Apple Cuts iPhone 6s And 6s Plus Component Orders By 30 Percent Due To Slowing Demand

The negative news about Apple's iPhone demand just keeps coming. After shares of the company's stock finished in the red this year for the first time since 2008, a new report now indicates that component orders for the Apple iPhone 6s and iPhone 6s Plus have been cut by a sizeable 30 percent due to slowing demand for the devices heading into the new year.

The report states that Apple was overly bullish on sales expectations for the devices in the December quarter, and as a result, a slew of available iPhones remain on the shelves. It also indicates that Apple initially instructed its suppliers to keep pushing out new handsets at the same pace as that of the 2014 iPhone 6 and iPhone 6 Plus, based on that year's record breaking sales of the new devices.

Another recent report signaled a change in fortunes for the company's flagship smartphones, as Foxconn, the company that manufactures the iPhones for Apple in China, had begun reducing overtime for workers involved in the handsets' production.

The new report, which comes from a highly reliable source, the Nikkei Asian Review, only solidifies other recent rumors of a slowdown in demand for Apple smartphones. In addition, top analysts at FBR & Co., RBC Capital Markets, J.P. Morgan and Morgan Stanley have all recently reduced their estimates for iPhone sales.

The reduced demand appears to be at least in part due to a wider trend that will continue to affect other smartphone manufacturers, as Samsung, Apple's biggest competitor, has recently acknowledged it expects a reduction in smartphone sales in 2016.

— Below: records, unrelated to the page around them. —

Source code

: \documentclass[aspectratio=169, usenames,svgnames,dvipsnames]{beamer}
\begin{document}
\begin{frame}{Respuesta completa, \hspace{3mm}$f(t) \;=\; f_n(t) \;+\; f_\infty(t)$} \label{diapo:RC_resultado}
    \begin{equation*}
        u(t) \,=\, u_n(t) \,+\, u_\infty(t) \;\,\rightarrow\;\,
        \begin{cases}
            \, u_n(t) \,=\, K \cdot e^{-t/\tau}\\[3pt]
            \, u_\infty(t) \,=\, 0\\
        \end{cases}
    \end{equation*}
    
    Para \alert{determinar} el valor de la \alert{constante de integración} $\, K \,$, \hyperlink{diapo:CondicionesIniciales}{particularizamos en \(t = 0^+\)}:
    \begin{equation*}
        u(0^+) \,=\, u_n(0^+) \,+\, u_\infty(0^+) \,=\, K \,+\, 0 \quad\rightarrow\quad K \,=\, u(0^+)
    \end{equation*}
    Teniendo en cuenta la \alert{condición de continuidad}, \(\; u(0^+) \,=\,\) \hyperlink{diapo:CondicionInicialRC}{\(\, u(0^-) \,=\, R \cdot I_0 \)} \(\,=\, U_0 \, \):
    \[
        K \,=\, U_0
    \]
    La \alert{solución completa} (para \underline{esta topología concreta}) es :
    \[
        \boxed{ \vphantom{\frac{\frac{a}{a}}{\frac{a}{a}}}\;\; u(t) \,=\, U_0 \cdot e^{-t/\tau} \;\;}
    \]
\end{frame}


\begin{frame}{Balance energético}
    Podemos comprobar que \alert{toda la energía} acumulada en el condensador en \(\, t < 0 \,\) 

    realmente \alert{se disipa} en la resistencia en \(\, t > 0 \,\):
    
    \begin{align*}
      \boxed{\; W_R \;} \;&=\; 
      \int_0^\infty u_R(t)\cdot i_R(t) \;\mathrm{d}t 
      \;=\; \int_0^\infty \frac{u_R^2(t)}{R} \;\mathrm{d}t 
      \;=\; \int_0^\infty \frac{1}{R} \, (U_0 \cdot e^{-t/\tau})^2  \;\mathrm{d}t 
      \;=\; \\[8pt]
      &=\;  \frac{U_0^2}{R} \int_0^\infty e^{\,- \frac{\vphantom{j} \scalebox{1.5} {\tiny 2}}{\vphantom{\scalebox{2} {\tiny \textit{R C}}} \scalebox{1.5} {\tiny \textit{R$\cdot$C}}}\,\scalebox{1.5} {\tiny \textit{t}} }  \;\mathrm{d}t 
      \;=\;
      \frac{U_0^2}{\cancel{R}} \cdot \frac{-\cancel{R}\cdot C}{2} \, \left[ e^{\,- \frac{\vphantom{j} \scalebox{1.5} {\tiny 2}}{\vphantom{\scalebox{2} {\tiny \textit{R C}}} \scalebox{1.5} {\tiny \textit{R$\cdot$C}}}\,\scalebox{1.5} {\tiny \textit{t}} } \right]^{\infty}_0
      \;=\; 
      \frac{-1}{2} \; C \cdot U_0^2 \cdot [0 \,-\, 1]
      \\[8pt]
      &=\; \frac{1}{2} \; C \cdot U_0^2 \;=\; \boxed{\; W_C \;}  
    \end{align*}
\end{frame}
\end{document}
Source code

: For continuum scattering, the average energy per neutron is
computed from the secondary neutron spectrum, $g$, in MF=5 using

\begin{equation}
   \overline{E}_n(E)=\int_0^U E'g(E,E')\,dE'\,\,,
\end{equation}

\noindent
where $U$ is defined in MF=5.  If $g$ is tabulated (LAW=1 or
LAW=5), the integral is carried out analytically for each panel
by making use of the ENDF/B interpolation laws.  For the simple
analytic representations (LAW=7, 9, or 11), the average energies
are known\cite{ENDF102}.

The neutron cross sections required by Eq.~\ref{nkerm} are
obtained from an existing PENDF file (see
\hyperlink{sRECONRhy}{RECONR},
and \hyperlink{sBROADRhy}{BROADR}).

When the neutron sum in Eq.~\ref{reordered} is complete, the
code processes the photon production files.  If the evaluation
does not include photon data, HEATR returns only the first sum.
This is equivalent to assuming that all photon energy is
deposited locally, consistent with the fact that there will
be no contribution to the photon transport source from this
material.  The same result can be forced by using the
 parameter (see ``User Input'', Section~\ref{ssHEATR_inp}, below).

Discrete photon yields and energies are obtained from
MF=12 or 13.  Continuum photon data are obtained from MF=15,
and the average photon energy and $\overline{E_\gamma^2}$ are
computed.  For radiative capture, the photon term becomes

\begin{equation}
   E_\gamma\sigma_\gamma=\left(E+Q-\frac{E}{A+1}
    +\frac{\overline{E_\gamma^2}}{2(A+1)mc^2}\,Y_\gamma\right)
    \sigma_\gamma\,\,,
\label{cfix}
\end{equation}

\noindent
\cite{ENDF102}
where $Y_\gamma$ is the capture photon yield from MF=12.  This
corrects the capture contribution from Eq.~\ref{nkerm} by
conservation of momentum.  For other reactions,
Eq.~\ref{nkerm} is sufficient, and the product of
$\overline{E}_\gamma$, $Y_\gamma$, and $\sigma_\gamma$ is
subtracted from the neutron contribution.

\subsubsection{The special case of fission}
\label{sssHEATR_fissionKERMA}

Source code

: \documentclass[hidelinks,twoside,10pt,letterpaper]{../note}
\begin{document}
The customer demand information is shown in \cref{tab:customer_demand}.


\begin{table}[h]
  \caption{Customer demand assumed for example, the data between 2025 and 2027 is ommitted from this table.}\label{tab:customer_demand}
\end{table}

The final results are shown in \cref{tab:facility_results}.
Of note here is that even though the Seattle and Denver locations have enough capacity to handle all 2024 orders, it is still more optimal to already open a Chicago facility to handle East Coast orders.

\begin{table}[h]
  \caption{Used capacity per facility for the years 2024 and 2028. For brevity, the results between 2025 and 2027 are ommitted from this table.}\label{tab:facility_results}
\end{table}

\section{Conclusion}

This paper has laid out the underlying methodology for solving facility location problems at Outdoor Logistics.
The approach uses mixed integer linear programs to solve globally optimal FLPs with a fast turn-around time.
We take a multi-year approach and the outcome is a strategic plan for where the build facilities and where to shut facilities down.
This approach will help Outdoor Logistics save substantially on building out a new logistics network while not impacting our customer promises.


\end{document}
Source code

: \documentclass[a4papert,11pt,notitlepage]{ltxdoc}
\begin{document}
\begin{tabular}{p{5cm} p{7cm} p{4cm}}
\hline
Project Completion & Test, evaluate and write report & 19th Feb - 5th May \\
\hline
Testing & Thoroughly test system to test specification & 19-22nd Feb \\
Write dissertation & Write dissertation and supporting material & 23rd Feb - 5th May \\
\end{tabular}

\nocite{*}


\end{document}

Still, Apple has always been one to rise above whatever current demand or economic issues were dictating the fates of its rivals by differentiating itself through superior technological and design innovation. While the company was once able to briefly rest on its laurels in the odd numbered years that brought us the "s" models, it appears that some consumers are no longer willing to shell out the cost of a new handset for a phone that only includes incremental improvements (in the most recent case, 3D Touch and upgraded camera capabilities). Perhaps it's time for Apple to rethink the two-year cycle and bring something really worthwhile to the table every time, in order to entice consumers on the fence not to wait until next year.